More on the usefulness of eyetracking
After Michael Hatscher’s critique of eyetracking a couple of weeks ago, it’s very interesting to see that Jared Spool also has reservations. Spool’s conclusions, based on observing hundreds of eyetracking tests, are very similar to the theoretical objections raised by Hatscher:
...we began to question what the eyetracker was actually trying to tell us. It seemed to us that what the user focused their gaze on was not necessarily what they were seeing. So, if the eyetracker doesn’t tell us what a user sees, what does it tell us? I’m not sure.
Are all football sites ugly?
With the start of the tournament just days away, I took a peek at the official World Cup 2006 website. Unsurprisingly, it looks like an awful lot of other football websites. Which is a shame, because most football sites make MySpace look classy. The football site designers checklist usually contains most of the following:
- Splash screens
- Tiny fonts
- Pop-up ads
- Lots of animations
- No hint of whitespace
- Poor use of web standards
- Incredibly dense layouts
- Registration required to get to the content
Here are a few examples:
Are there any beautiful, elegant football sites out there?!
Is eye-tracking useful?
There’s a lot of hype about eye-tracking at the moment, what with talk of F-shaped reading patterns and the daily presentation of heat maps. So it’s refreshing to see a really thoughtful critique of eye-tracking methods by Michael Hatscher over at user-experience-design.com. The crux of his argument is as follows:
Attention in itself is free of value, it is neither positive nor negative. The processing and the interpretation are the important things about stimuli. The fact that users see something doesn’t mean they will click on this thing, perform their tasks faster, or enjoy a better user experience. True, eye tracking can be used to see whether a given ad diverts the users from the content, or whether a certain link is in an area that’s likely to be scanned at all.

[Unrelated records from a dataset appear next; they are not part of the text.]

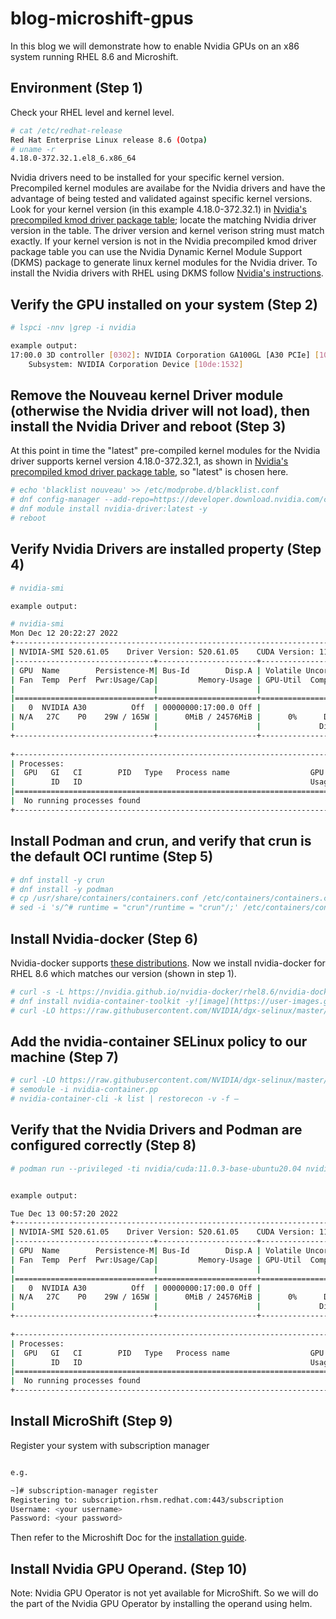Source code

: # blog-microshift-gpus
In this blog we will demonstrate how to enable Nvidia GPUs on an x86 system running RHEL 8.6 and Microshift. 
## Environment (Step 1)
Check your RHEL level and kernel level.
```bash
# cat /etc/redhat-release
Red Hat Enterprise Linux release 8.6 (Ootpa)
# uname -r 
4.18.0-372.32.1.el8_6.x86_64 
```
Nvidia drivers need to be installed for your specific kernel version. 
Precompiled kernel modules are availabe for the Nvidia drivers and have the advantage of being tested and validated against specific kernel versions. 
Look for your kernel version (in this example 4.18.0-372.32.1) in [Nvidia's precompiled kmod driver package table](https://developer.download.nvidia.com/compute/cuda/repos/rhel8/x86_64/precompiled/); locate the matching Nvidia driver version in the table.
The driver version and kernel verison string must match exactly.  If your kernel version is not in the Nvidia precompiled kmod driver package table you can use the Nvidia Dynamic Kernel Module Support (DKMS) package to generate linux kernel modules for the Nvidia driver. To install the Nvidia drivers with RHEL using DKMS follow [Nvidia's instructions](https://docs.nvidia.com/datacenter/tesla/tesla-installation-notes/index.html). 



## Verify the GPU installed on your system (Step 2)
```bash
# lspci -nnv |grep -i nvidia

example output:
17:00.0 3D controller [0302]: NVIDIA Corporation GA100GL [A30 PCIe] [10de:20b7] (rev a1)
	Subsystem: NVIDIA Corporation Device [10de:1532]
```

## Remove the Nouveau kernel Driver module (otherwise the Nvidia driver will not load), then install the Nvidia Driver and reboot (Step 3)
At this point in time the "latest" pre-compiled kernel modules for the Nvidia driver supports kernel version 4.18.0-372.32.1, as shown in [Nvidia's precompiled kmod driver package table](https://developer.download.nvidia.com/compute/cuda/repos/rhel8/x86_64/precompiled/), so "latest" is chosen here.  
```bash
# echo 'blacklist nouveau' >> /etc/modprobe.d/blacklist.conf
# dnf config-manager --add-repo=https://developer.download.nvidia.com/compute/cuda/repos/rhel8/x86_64/cuda-rhel8.repo
# dnf module install nvidia-driver:latest -y
# reboot
```

## Verify Nvidia Drivers are installed property (Step 4) 
```bash
# nvidia-smi 

example output:

# nvidia-smi
Mon Dec 12 20:22:27 2022       
+-----------------------------------------------------------------------------+
| NVIDIA-SMI 520.61.05    Driver Version: 520.61.05    CUDA Version: 11.8     |
|-------------------------------+----------------------+----------------------+
| GPU  Name        Persistence-M| Bus-Id        Disp.A | Volatile Uncorr. ECC |
| Fan  Temp  Perf  Pwr:Usage/Cap|         Memory-Usage | GPU-Util  Compute M. |
|                               |                      |               MIG M. |
|===============================+======================+======================|
|   0  NVIDIA A30          Off  | 00000000:17:00.0 Off |                    0 |
| N/A   27C    P0    29W / 165W |      0MiB / 24576MiB |      0%      Default |
|                               |                      |             Disabled |
+-------------------------------+----------------------+----------------------+
                                                                               
+-----------------------------------------------------------------------------+
| Processes:                                                                  |
|  GPU   GI   CI        PID   Type   Process name                  GPU Memory |
|        ID   ID                                                   Usage      |
|=============================================================================|
|  No running processes found                                                 |
+-----------------------------------------------------------------------------+
```


## Install Podman and crun, and verify that crun is the default OCI runtime (Step 5)
```bash
# dnf install -y crun
# dnf install -y podman
# cp /usr/share/containers/containers.conf /etc/containers/containers.conf
# sed -i 's/^# runtime = "crun"/runtime = "crun"/;' /etc/containers/containers.conf
```

## Install Nvidia-docker (Step 6)
Nvidia-docker supports [these distributions](https://nvidia.github.io/nvidia-docker/). Now we install nvidia-docker for RHEL 8.6 which matches our version (shown in step 1).
```bash
# curl -s -L https://nvidia.github.io/nvidia-docker/rhel8.6/nvidia-docker.repo | tee /etc/yum.repos.d/nvidia-docker.repo
# dnf install nvidia-container-toolkit -y![image](https://user-images.githubusercontent.com/3208719/207197182-7067db89-acfd-4dcc-afc0-ee3b29113daa.png)
# curl -LO https://raw.githubusercontent.com/NVIDIA/dgx-selinux/master/bin/RHEL8/nvidia-container.pp
```

## Add the nvidia-container SELinux policy to our machine (Step 7)
```bash
# curl -LO https://raw.githubusercontent.com/NVIDIA/dgx-selinux/master/bin/RHEL8/nvidia-container.pp
# semodule -i nvidia-container.pp
# nvidia-container-cli -k list | restorecon -v -f –
```



## Verify that the Nvidia Drivers and Podman are configured correctly (Step 8) 
```bash
# podman run --privileged -ti nvidia/cuda:11.0.3-base-ubuntu20.04 nvidia-smi


example output: 

Tue Dec 13 00:57:20 2022       
+-----------------------------------------------------------------------------+
| NVIDIA-SMI 520.61.05    Driver Version: 520.61.05    CUDA Version: 11.8     |
|-------------------------------+----------------------+----------------------+
| GPU  Name        Persistence-M| Bus-Id        Disp.A | Volatile Uncorr. ECC |
| Fan  Temp  Perf  Pwr:Usage/Cap|         Memory-Usage | GPU-Util  Compute M. |
|                               |                      |               MIG M. |
|===============================+======================+======================|
|   0  NVIDIA A30          Off  | 00000000:17:00.0 Off |                    0 |
| N/A   27C    P0    29W / 165W |      0MiB / 24576MiB |      0%      Default |
|                               |                      |             Disabled |
+-------------------------------+----------------------+----------------------+
                                                                               
+-----------------------------------------------------------------------------+
| Processes:                                                                  |
|  GPU   GI   CI        PID   Type   Process name                  GPU Memory |
|        ID   ID                                                   Usage      |
|=============================================================================|
|  No running processes found                                                 |
+-----------------------------------------------------------------------------+
```

## Install MicroShift (Step 9) 
Register your system with subscription manager
```bash

e.g. 

~]# subscription-manager register
Registering to: subscription.rhsm.redhat.com:443/subscription
Username: <your username>
Password: <your password>
```
Then refer to the Microshift Doc for the [installation guide](https://microshift.io/docs/getting-started/). 



## Install Nvidia GPU Operand. (Step 10)
Note: Nvidia GPU Operator is not yet available for MicroShift. So we will do the part of the Nvidia GPU Operator by installing the operand using helm.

But on the whole, visual attention just provides the data necessary for a user to decide on further activity. Thus, for me, eye tracking is a technique that can be used to maybe support a usability test or an expert review, but it’s not a usability evaluation method in itself..
In other words, eye-tracking studies don’t really amount to much unless you can also demonstrate that there’s a behavioural response (user action) based on what is seen. The only thing you can be reasonably sure of is what a user hasn’t seen on a page. And even then there are effects such as peripheral vision that eye-tracking can’t easily deal with.